**ACTION ITEM:** Pick out each line of the records in which the word "libraries" appears.

[Opening DATA LISTING section]

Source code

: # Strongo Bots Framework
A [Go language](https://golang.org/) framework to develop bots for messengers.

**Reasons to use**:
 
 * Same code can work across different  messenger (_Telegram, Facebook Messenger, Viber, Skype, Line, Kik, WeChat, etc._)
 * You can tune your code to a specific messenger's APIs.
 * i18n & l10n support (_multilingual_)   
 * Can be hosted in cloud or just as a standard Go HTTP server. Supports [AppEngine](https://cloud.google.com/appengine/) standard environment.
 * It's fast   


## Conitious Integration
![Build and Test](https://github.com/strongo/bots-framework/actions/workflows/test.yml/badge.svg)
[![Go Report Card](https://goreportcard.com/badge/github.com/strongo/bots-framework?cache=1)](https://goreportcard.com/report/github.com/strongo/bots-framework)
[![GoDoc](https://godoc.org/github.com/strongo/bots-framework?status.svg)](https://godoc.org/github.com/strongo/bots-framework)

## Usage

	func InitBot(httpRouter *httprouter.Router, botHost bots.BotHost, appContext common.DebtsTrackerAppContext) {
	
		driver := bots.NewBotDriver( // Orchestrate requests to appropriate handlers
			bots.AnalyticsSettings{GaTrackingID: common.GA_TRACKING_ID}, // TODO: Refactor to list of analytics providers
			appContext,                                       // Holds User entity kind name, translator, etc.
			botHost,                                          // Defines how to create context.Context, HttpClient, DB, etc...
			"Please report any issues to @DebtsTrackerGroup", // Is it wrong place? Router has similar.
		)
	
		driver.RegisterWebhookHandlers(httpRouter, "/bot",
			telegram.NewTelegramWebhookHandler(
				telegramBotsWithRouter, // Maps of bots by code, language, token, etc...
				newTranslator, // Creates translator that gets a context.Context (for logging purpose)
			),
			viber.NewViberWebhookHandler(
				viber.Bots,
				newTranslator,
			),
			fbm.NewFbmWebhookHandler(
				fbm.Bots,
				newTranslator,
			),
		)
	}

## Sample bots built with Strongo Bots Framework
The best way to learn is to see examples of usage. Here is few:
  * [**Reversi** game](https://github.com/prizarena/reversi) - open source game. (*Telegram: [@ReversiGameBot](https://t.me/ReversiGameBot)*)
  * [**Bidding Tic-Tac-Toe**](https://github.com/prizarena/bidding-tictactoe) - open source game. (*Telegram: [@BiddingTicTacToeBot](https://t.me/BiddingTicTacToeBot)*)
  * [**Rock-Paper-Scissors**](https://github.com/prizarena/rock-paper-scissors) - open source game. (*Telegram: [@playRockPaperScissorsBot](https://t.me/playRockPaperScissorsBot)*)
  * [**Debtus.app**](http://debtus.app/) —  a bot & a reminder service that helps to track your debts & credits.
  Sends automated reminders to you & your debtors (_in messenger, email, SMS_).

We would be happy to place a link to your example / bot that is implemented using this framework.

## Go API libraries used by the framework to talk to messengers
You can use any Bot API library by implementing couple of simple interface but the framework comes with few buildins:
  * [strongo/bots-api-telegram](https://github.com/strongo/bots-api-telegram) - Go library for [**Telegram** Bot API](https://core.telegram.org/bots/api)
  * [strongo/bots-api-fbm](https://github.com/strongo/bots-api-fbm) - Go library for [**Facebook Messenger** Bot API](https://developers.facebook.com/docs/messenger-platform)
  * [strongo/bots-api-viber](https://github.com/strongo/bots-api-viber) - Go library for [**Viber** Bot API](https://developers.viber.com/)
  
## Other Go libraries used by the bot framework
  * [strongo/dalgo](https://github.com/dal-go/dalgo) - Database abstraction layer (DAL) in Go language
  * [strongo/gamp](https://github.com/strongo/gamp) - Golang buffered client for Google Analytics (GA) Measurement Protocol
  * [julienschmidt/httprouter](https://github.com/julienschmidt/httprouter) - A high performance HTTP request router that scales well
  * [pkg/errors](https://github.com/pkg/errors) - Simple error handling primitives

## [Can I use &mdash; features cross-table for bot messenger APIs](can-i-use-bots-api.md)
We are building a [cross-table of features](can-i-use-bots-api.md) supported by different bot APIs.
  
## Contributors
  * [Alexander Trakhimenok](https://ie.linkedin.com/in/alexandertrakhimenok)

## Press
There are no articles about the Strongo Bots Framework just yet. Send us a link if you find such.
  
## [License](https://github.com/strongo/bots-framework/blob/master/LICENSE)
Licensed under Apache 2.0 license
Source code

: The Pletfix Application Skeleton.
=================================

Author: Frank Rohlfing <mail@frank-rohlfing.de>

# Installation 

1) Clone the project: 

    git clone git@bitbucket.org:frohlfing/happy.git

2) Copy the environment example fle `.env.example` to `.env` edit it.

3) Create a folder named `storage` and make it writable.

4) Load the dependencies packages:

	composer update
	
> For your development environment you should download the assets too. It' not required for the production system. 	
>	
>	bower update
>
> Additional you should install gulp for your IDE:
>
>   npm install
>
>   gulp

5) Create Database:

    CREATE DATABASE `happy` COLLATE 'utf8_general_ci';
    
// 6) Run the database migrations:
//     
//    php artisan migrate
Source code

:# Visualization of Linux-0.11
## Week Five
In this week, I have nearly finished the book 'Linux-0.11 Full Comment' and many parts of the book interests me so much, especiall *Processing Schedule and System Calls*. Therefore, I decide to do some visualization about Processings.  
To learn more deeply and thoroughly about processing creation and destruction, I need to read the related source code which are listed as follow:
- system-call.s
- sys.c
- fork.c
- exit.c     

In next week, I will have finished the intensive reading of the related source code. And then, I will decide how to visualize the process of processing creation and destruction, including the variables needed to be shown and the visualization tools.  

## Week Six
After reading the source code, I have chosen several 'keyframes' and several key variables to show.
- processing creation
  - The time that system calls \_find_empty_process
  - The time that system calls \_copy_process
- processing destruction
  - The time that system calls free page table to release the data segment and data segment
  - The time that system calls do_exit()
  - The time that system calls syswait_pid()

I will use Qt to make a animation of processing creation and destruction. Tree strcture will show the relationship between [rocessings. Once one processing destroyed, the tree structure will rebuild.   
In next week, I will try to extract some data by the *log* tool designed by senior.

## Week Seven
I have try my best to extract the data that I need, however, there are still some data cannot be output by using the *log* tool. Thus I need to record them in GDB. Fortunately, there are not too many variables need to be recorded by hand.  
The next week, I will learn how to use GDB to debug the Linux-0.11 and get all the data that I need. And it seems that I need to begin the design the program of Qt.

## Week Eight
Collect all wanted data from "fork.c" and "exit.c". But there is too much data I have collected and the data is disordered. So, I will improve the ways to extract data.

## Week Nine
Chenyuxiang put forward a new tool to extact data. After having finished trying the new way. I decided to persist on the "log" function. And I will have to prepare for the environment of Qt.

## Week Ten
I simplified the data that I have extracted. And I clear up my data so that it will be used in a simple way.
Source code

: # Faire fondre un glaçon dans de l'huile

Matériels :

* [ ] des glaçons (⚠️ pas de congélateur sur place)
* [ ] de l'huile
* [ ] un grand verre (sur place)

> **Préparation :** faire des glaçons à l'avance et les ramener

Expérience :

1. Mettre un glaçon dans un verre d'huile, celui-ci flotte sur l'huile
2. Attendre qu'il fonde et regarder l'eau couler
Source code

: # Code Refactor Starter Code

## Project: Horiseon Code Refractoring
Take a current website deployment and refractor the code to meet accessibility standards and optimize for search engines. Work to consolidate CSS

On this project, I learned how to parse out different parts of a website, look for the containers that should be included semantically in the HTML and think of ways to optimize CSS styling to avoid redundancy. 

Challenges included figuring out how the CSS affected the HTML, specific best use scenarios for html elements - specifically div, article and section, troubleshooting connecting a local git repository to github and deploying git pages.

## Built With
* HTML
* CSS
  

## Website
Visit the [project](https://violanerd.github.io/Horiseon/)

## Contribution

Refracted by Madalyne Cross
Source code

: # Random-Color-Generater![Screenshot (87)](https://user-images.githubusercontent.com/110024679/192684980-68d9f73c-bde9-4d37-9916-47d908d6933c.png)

[Closing DATA LISTING section]

**YOUR SOLUTION:**
## Go API libraries used by the framework to talk to messengers
## Other Go libraries used by the bot framework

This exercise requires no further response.